There’s a certain air of mystery and impenetrability to the Coast Range, which is very alluring. It’s deep, wild and a bit spooky. Most people just drive through it on their way to the coast, but if that description makes you want to know exactly what that feels like, let this route be your introduction.
First let us note that this ride is not for the faint of heart, or lungs. This is a bona fide climber’s route, with 5,700 feet of gain in a concise 46 miles. Riding it will reap rewards, but know what you’re signing up for.
The route starts and finishes at Reeher’s Camp, a somewhat known, but not terribly busy, mountain bike jump-off point to the Gales Creek, Step Creek and Triple C trails. The Reeher’s Camp trailhead is a horse camp with corrals and a rudimentary parking lot.
As you set off, you’ll immediately be enveloped by dense, boxed-in forests of Douglas fir, hemlock and pine. You face a 1,600-foot climb in the first seven miles, as the atmosphere of the intensely green forest and the promise of a great grinding ride urge you upward. Immediately after the three-mile mark and a right at the fork, your climb has begun in earnest.
Round Top Road takes you higher, and in the mornings or on cool days, you’ll likely encounter a cloud forest, misty at treetop level or even lower. At any time of year, patches of clearcuts and wide-open vistas allow you to take in the long view.
Along the way you’ll encounter steep ravines and creeks lined with mosses and broadleaf flora. Bell Camp Road carries you along the ridge spine through sparse, selectively cut forest. Once the road changes abruptly to rocky, rutted dirt for a stretch, it levels out and you’ll cross the century-old Oregon Railroad and Navigation Company tracks, long since out of use and overgrown, where rails laid a path for trains traveling east from Portland.

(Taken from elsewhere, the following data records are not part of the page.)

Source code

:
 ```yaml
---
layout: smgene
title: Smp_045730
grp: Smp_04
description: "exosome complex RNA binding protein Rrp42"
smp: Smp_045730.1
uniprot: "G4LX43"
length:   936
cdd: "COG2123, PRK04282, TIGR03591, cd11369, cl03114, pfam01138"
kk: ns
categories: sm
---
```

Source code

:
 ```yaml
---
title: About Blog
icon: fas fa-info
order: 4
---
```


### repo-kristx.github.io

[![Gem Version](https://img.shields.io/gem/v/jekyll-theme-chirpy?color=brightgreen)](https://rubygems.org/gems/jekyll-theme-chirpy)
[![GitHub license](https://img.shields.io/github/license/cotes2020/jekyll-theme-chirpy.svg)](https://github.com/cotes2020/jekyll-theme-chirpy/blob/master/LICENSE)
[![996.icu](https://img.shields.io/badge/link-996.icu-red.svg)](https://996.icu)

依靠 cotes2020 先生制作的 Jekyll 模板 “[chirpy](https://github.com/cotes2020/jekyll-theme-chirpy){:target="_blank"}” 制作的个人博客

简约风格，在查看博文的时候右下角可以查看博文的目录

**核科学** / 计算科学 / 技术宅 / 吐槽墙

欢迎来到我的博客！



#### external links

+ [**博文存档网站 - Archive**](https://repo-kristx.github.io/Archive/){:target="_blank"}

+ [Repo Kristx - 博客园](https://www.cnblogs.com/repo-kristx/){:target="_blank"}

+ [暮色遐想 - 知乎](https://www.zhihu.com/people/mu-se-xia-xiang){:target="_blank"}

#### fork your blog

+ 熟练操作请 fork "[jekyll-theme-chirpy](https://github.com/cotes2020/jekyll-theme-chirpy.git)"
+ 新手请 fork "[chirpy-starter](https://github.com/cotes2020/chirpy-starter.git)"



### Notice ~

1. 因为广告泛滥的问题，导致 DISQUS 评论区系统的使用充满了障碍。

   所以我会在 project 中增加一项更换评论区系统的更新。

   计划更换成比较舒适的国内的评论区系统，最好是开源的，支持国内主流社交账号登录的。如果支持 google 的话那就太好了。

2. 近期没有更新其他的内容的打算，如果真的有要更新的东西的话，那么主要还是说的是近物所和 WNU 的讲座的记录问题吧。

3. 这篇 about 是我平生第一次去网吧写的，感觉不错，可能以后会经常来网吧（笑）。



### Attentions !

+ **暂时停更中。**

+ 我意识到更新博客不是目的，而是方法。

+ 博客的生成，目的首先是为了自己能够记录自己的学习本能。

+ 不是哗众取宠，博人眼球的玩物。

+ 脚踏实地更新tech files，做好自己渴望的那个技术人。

Further on, follow the Salmonberry River for six pea-gravel miles through a white-barked birch grove, before climbing a daunting 14-percent average grade, rolling through some moderately rocky doubletrack and then grooving on three miles of wicked steep-grade hairpin turns before the road levels as it reaches Highway 26.
You’ll have to ride along the highway for a bit, but look for the natural spring water refill, which you’ll certainly want to visit in the drier seasons.
Probably the biggest highlight of the ride is Music Road, an absolutely incredible descent. It’s completely gated, so you’ll ride in car-free bliss on a preternaturally beautiful, loamy forest doubletrack that winds through steeply pitched drainages. High above precipitous ravines, noble firs hold their fat cones upright on their branches like candles as you descend back to Highway 26.
Just before mile 33, Wheeler Road drops into a loose, rocky descent over the next six miles. After multiple unmarked intersections (rely on non-cell-signal-based GPS), you’ll return to the smooth tarmac of Timber Road and a moderate series of S-curve climbs. Cross the Nehalem River and enjoy a final bit of gravel back into Reehers Camp.
As you finish, take one more opportunity to breathe in deeply. You won’t get the forest scent of green like this driving by in a car.
Notes: Taken in its totality, this route is very seasonally dependent. In the heat of summer it can be loose, dusty and hot. There’s just enough elevation to give it some snow cover in the winter, but for much of the year this area is misty, damp, overcast and rainy.
This route, and the Coast Range in general, is beautiful, rugged, foreboding and ever-changing. Because so much of the Coast Range is timber land, logging operations may change aspects of the route over time, including the need for permits.